I still have her feet to do....and the "ankle" area....but she was pretty great for me, much better than she has been before.


----------



## colpa110 (Jul 5, 2011)

Good job Mo...she is looking lovely. Second pic made me laugh though..it looks like she has chewed off your fingers:


----------



## lady amanda (Nov 26, 2010)

colpa110 said:


> Good job Mo...she is looking lovely. Second pic made me laugh though..it looks like she has chewed off your fingers:


HAHA! Doesn't it...I had a huge chunk of Liver in my hand...as she had enough of me telling her what to do and didn't want to pose.


----------



## RuthMill (Jun 30, 2012)

Mo she looks great! Well done, that's fab, great job!


----------



## Jeanie (Jan 23, 2012)

Well done. She looks so cute. 


Jeanie 😉
http://pdgm.pitapata.com/xfpV.png?Q1pT6eHd


----------



## Janev1000 (Oct 4, 2011)

Great job! She's definitely a pretty Lady! x


----------



## JasperBlack (Sep 1, 2012)

Beautiful 


Sent from my iPhone using Tapatalk


----------



## mariag (Jun 19, 2011)

She looks great Mo


----------



## lady amanda (Nov 26, 2010)

Awww Thanks everyone!!


----------



## Nanci (Mar 1, 2012)

I am so jealous!! So does that mean I only have to wait another YEAR for Sami to be still?? He is awful to groom by myself . . husband not much help . . AARRGGHHHH!!


----------



## lady amanda (Nov 26, 2010)

Nanci said:


> I am so jealous!! So does that mean I only have to wait another YEAR for Sami to be still?? He is awful to groom by myself . . husband not much help . . AARRGGHHHH!!


HAHAH!!! She was not still...Lol...I still had to hold her collar, but at one point, she laid down to let me do her belly which was FANTASTIC! I was so impressed with her.

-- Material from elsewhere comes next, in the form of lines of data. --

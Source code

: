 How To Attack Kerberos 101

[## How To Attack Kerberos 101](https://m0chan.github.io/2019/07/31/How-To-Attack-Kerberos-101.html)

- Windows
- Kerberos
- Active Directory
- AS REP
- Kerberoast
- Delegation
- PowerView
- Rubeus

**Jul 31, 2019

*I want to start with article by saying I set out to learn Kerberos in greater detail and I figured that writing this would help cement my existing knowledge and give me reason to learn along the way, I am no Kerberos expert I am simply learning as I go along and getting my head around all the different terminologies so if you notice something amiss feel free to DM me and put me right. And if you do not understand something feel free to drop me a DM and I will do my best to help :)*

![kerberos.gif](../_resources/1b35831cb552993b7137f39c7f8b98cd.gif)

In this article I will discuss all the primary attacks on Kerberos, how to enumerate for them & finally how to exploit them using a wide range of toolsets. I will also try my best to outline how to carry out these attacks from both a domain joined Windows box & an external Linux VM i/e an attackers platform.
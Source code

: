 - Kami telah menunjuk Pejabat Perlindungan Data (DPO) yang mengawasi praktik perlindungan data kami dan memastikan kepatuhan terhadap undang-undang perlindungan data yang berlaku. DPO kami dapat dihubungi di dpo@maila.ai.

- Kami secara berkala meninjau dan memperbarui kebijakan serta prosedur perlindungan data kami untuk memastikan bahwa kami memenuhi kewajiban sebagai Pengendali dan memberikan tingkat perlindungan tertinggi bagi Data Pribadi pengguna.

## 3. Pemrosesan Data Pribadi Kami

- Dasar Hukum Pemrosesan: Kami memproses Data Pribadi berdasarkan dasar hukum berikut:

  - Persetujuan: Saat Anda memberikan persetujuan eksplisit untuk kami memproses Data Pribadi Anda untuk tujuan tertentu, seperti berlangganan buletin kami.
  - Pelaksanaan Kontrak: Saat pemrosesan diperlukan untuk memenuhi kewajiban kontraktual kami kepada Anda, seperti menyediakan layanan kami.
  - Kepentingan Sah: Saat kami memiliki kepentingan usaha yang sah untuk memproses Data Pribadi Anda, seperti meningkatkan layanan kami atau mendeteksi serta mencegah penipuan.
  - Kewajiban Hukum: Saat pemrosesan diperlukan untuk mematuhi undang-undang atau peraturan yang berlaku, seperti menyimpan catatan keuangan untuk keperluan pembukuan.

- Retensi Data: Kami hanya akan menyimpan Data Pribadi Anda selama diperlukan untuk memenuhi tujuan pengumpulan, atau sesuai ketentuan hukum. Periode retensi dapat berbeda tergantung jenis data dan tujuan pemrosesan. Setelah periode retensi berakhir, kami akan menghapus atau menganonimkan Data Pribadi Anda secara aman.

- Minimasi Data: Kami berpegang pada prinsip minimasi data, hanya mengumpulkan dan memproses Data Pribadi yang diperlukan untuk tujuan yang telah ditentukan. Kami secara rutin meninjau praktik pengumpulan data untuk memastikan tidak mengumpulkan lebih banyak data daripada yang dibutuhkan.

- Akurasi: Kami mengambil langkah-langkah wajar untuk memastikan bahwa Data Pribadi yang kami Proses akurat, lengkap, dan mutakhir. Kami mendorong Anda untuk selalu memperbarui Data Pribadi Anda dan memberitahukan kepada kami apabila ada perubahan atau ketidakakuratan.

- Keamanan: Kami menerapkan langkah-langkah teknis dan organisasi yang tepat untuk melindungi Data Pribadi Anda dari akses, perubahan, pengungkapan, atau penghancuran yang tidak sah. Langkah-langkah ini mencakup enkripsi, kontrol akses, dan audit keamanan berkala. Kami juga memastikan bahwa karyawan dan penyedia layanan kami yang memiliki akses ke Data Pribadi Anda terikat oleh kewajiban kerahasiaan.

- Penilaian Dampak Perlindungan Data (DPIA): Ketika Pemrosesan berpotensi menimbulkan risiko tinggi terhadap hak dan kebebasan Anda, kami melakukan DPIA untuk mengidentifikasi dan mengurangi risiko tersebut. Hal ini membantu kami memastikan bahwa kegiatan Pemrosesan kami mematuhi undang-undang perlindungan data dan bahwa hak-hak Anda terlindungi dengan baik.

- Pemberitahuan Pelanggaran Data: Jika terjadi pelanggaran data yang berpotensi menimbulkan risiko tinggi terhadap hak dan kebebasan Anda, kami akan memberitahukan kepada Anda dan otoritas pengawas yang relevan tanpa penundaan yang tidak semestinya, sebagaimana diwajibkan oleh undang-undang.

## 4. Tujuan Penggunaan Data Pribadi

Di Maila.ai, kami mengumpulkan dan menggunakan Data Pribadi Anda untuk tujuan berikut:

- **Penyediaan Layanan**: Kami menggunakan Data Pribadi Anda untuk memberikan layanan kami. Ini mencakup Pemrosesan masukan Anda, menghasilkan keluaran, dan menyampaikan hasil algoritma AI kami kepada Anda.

Hopefully he will get less wriggly with time...but never completely still.


----------



## Jedicrazy (Apr 26, 2011)

Well done Mo, she looks fab! :star: No more scalping for Lady...once you get the grooming bug you won't be able to stop


----------



## dmgalley (Aug 19, 2012)

She looks beautiful. You did an awesome job!!!


----------